And who hasn’t had to skip out to get home early for some such thing?

I’m not advocating pointless class skipping. There are people who skip to do ‘shrooms or go skiing or sleep in and sure, that’s irresponsible (most of the time).

I’ve been very lucky in my school career to have very understanding teachers who have given me passes when I needed them, and the vast majority of professors here are happy to work with students on absences.

But they almost all also have attendance policies. Attendance policies have always seemed a frivolous thing.

It’s akin to those terribly misguided award ceremonies during elementary school where shiny ribbons or plaques were given out to all the kids who had perfect attendance for the year.

Congratulations, you didn’t catch the flu this year (or, if you did, what a trooper. Nice job coming in anyway and making half the class lose their chance at the award by spreading it around). An attendance policy in grade school makes sense because no one wants to go to school through junior high.
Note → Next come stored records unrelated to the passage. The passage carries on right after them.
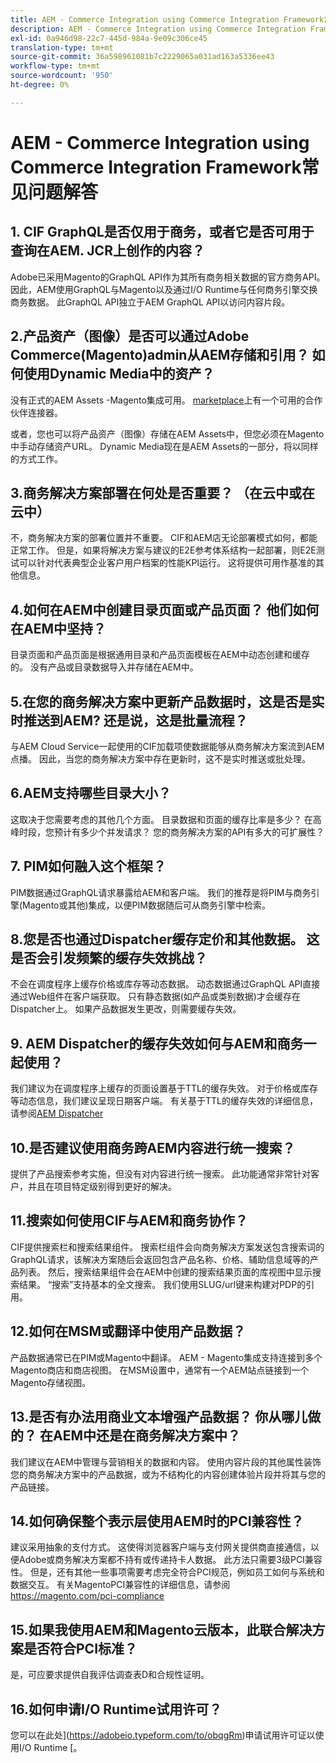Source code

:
 ```yaml
---
title: AEM - Commerce Integration using Commerce Integration Framework常见问题解答
description: AEM - Commerce Integration using Commerce Integration Framework常见问题解答
exl-id: 0a946d98-22c7-445d-984a-9e09c306ce45
translation-type: tm+mt
source-git-commit: 36a598961081b7c2229065a031ad163a5336ee43
workflow-type: tm+mt
source-wordcount: '950'
ht-degree: 0%

---
```


# AEM - Commerce Integration using Commerce Integration Framework常见问题解答

## 1. CIF GraphQL是否仅用于商务，或者它是否可用于查询在AEM. JCR上创作的内容？

Adobe已采用Magento的GraphQL API作为其所有商务相关数据的官方商务API。 因此，AEM使用GraphQL与Magento以及通过I/O Runtime与任何商务引擎交换商务数据。 此GraphQL API独立于AEM GraphQL API以访问内容片段。

## 2.产品资产（图像）是否可以通过Adobe Commerce(Magento)admin从AEM存储和引用？ 如何使用Dynamic Media中的资产？

没有正式的AEM Assets -Magento集成可用。 [marketplace](https://marketplace.magento.com/bounteous-dam.html)上有一个可用的合作伙伴连接器。

或者，您也可以将产品资产（图像）存储在AEM Assets中，但您必须在Magento中手动存储资产URL。 Dynamic Media现在是AEM Assets的一部分，将以同样的方式工作。

## 3.商务解决方案部署在何处是否重要？ （在云中或在云中）

不，商务解决方案的部署位置并不重要。 CIF和AEM店无论部署模式如何，都能正常工作。 但是，如果将解决方案与建议的E2E参考体系结构一起部署，则E2E测试可以针对代表典型企业客户用户档案的性能KPI运行。 这将提供可用作基准的其他信息。

## 4.如何在AEM中创建目录页面或产品页面？ 他们如何在AEM中坚持？

目录页面和产品页面是根据通用目录和产品页面模板在AEM中动态创建和缓存的。 没有产品或目录数据导入并存储在AEM中。

## 5.在您的商务解决方案中更新产品数据时，这是否是实时推送到AEM? 还是说，这是批量流程？

与AEM Cloud Service一起使用的CIF加载项使数据能够从商务解决方案流到AEM点播。 因此，当您的商务解决方案中存在更新时，这不是实时推送或批处理。

## 6.AEM支持哪些目录大小？

这取决于您需要考虑的其他几个方面。 目录数据和页面的缓存比率是多少？ 在高峰时段，您预计有多少个并发请求？ 您的商务解决方案的API有多大的可扩展性？

## 7. PIM如何融入这个框架？

PIM数据通过GraphQL请求暴露给AEM和客户端。 我们的推荐是将PIM与商务引擎(Magento或其他)集成，以便PIM数据随后可从商务引擎中检索。

## 8.您是否也通过Dispatcher缓存定价和其他数据。 这是否会引发频繁的缓存失效挑战？

不会在调度程序上缓存价格或库存等动态数据。 动态数据通过GraphQL API直接通过Web组件在客户端获取。 只有静态数据(如产品或类别数据)才会缓存在Dispatcher上。 如果产品数据发生更改，则需要缓存失效。

## 9. AEM Dispatcher的缓存失效如何与AEM和商务一起使用？

我们建议为在调度程序上缓存的页面设置基于TTL的缓存失效。 对于价格或库存等动态信息，我们建议呈现日期客户端。 有关基于TTL的缓存失效的详细信息，请参阅[AEM Dispatcher](https://helpx.adobe.com/experience-manager/kb/optimizing-the-dispatcher-cache.html)

## 10.是否建议使用商务跨AEM内容进行统一搜索？

提供了产品搜索参考实施，但没有对内容进行统一搜索。 此功能通常非常针对客户，并且在项目特定级别得到更好的解决。

## 11.搜索如何使用CIF与AEM和商务协作？

CIF提供搜索栏和搜索结果组件。 搜索栏组件会向商务解决方案发送包含搜索词的GraphQL请求，该解决方案随后会返回包含产品名称、价格、辅助信息域等的产品列表。 然后，搜索结果组件会在AEM中创建的搜索结果页面的库视图中显示搜索结果。 “搜索”支持基本的全文搜索。 我们使用SLUG/url键来构建对PDP的引用。

## 12.如何在MSM或翻译中使用产品数据？

产品数据通常已在PIM或Magento中翻译。 AEM - Magento集成支持连接到多个Magento商店和商店视图。 在MSM设置中，通常有一个AEM站点链接到一个Magento存储视图。

## 13.是否有办法用商业文本增强产品数据？ 你从哪儿做的？ 在AEM中还是在商务解决方案中？

我们建议在AEM中管理与营销相关的数据和内容。 使用内容片段的其他属性装饰您的商务解决方案中的产品数据，或为不结构化的内容创建体验片段并将其与您的产品链接。

## 14.如何确保整个表示层使用AEM时的PCI兼容性？

建议采用抽象的支付方式。 这使得浏览器客户端与支付网关提供商直接通信，以便Adobe或商务解决方案都不持有或传递持卡人数据。 此方法只需要3级PCI兼容性。 但是，还有其他一些事项需要考虑完全符合PCI规范，例如员工如何与系统和数据交互。 有关MagentoPCI兼容性的详细信息，请参阅<https://magento.com/pci-compliance>

## 15.如果我使用AEM和Magento云版本，此联合解决方案是否符合PCI标准？

是，可应要求提供自我评估调查表D和合规性证明。

## 16.如何申请I/O Runtime试用许可？

您可以在此处](https://adobeio.typeform.com/to/obqgRm)申请试用许可证以使用I/O Runtime [。
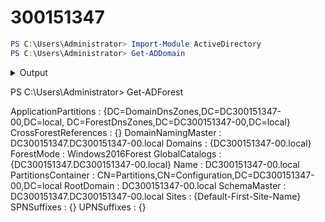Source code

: # 300151347

```powershell
PS C:\Users\Administrator> Import-Module ActiveDirectory
PS C:\Users\Administrator> Get-ADDomain
```
<details>
<summary>Output</summary>
  
```powershell
AllowedDNSSuffixes                 : {}
ChildDomains                       : {}
ComputersContainer                 : CN=Computers,DC=DC300151347-00,DC=local
DeletedObjectsContainer            : CN=Deleted Objects,DC=DC300151347-00,DC=local
DistinguishedName                  : DC=DC300151347-00,DC=local
DNSRoot                            : DC300151347-00.local
DomainControllersContainer         : OU=Domain Controllers,DC=DC300151347-00,DC=local
DomainMode                         : Windows2016Domain
DomainSID                          : S-1-5-21-447135690-91861430-3213525697
ForeignSecurityPrincipalsContainer : CN=ForeignSecurityPrincipals,DC=DC300151347-00,DC=local
Forest                             : DC300151347-00.local
InfrastructureMaster               : DC300151347.DC300151347-00.local
LastLogonReplicationInterval       : 
LinkedGroupPolicyObjects           : {CN={31B2F340-016D-11D2-945F-00C04FB984F9},CN=Policies,CN=System,DC=DC300151347-00,DC=local}
LostAndFoundContainer              : CN=LostAndFound,DC=DC300151347-00,DC=local
ManagedBy                          : 
Name                               : DC300151347-00
NetBIOSName                        : DC300151347-00
ObjectClass                        : domainDNS
ObjectGUID                         : 02f8a57f-cd1c-44f0-9e3b-cabe4f4bc78e
ParentDomain                       : 
PDCEmulator                        : DC300151347.DC300151347-00.local
PublicKeyRequiredPasswordRolling   : True
QuotasContainer                    : CN=NTDS Quotas,DC=DC300151347-00,DC=local
ReadOnlyReplicaDirectoryServers    : {}
ReplicaDirectoryServers            : {DC300151347.DC300151347-00.local}
RIDMaster                          : DC300151347.DC300151347-00.local
SubordinateReferences              : {DC=ForestDnsZones,DC=DC300151347-00,DC=local, DC=DomainDnsZones,DC=DC300151347-00,DC=local, 
                                     CN=Configuration,DC=DC300151347-00,DC=local}
SystemsContainer                   : CN=System,DC=DC300151347-00,DC=local
UsersContainer                     : CN=Users,DC=DC300151347-00,DC=local
```

</details>
  
PS C:\Users\Administrator> Get-ADForest


ApplicationPartitions : {DC=DomainDnsZones,DC=DC300151347-00,DC=local, DC=ForestDnsZones,DC=DC300151347-00,DC=local}
CrossForestReferences : {}
DomainNamingMaster    : DC300151347.DC300151347-00.local
Domains               : {DC300151347-00.local}
ForestMode            : Windows2016Forest
GlobalCatalogs        : {DC300151347.DC300151347-00.local}
Name                  : DC300151347-00.local
PartitionsContainer   : CN=Partitions,CN=Configuration,DC=DC300151347-00,DC=local
RootDomain            : DC300151347-00.local
SchemaMaster          : DC300151347.DC300151347-00.local
Sites                 : {Default-First-Site-Name}
SPNSuffixes           : {}
UPNSuffixes           : {}

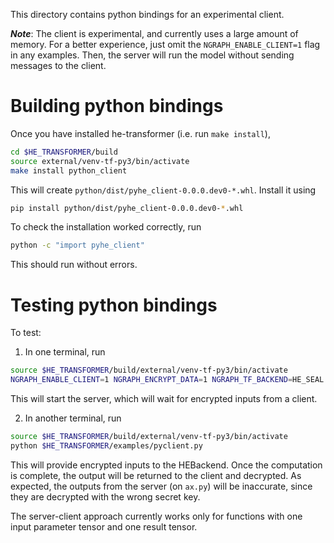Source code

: This directory contains python bindings for an experimental client.

***Note***: The client is experimental, and currently uses a large amount of memory.
For a better experience, just omit the `NGRAPH_ENABLE_CLIENT=1` flag in any examples. Then, the server will run the model without sending messages to the client.

# Building python bindings
Once you have installed he-transformer (i.e. run `make install`),
```bash
cd $HE_TRANSFORMER/build
source external/venv-tf-py3/bin/activate
make install python_client
```
This will create `python/dist/pyhe_client-0.0.0.dev0-*.whl`. Install it using
```bash
pip install python/dist/pyhe_client-0.0.0.dev0-*.whl
```
To check the installation worked correctly, run
```bash
python -c "import pyhe_client"
```
This should run without errors.

# Testing python bindings
To test:
  1. In one terminal, run
  ```bash
source $HE_TRANSFORMER/build/external/venv-tf-py3/bin/activate
NGRAPH_ENABLE_CLIENT=1 NGRAPH_ENCRYPT_DATA=1 NGRAPH_TF_BACKEND=HE_SEAL python $HE_TRANSFORMER/examples/ax.py
  ```

  This will start the server, which will wait for encrypted inputs from a client.

  2. In another terminal, run
  ```bash
source $HE_TRANSFORMER/build/external/venv-tf-py3/bin/activate
python $HE_TRANSFORMER/examples/pyclient.py
  ```

  This will provide encrypted inputs to the HEBackend. Once the computation is complete, the output will be returned to the client and decrypted. As expected, the outputs from the server (on `ax.py`) will be inaccurate, since they are decrypted with the wrong secret key.

  The server-client approach currently works only for functions with one input parameter tensor and one result tensor.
But we’re in college now. We’re paying the money, moving away from our homes, choosing careers that we (hopefully) have an interest in and we don’t need to be kept track of. We made our own decision.

If I’m paying upwards of $20,000 a year as an out-of-state student to take classes I shouldn’t be penalized for skipping one. I’m paying, that’s my choice. If I think I’m too sick to go to class, I shouldn’t have to worry about how many classes I’ve skipped. I should lie in bed and relax.

When you take away whole spans of someone’s grade (three skips and you’re dropped from an A to a B) the grade becomes pointless. It’s no longer an accurate representation of a student’s level of skill when it comes to that subject. Instead, it becomes an arbitrary letter representing some teacher’s opinion of how often her class should be missed.

What about someone who goes to all the tests and aces them, writes all the papers and brilliantly executes every one of them, gets all the assignments done on time and does them better than any one else in the class: The Perfect Student.

But wait.

“What’s this on my calendar? Seth missed class five times last month and didn’t give me a good reason. Well, see how the bastard likes it when he’s dropped down to a ‘C’.”

If the policy is to keep kids in class, then it’s no good. Those who want to skip will skip anyway and the students who are really interested in class will be there every day they can, adding to the class and getting good grades.

Dock a kid for not participating, absolutely. Drop him from the class if he misses consecutive weeks. Best of all, talk to him and find out what’s going on and go from there but figure out some other way to evaluate a student apart from absences.

Just get rid of that little sentence on the syllabus that says “Attendance is mandatory.” and assume everyone knows that and evaluate them based on an individual basis.

We’re in college. We all know where we should be when class times rolls around.

We also have the ability to decide when we should be somewhere else.

Just don’t ask me come to class if I’m pukin’.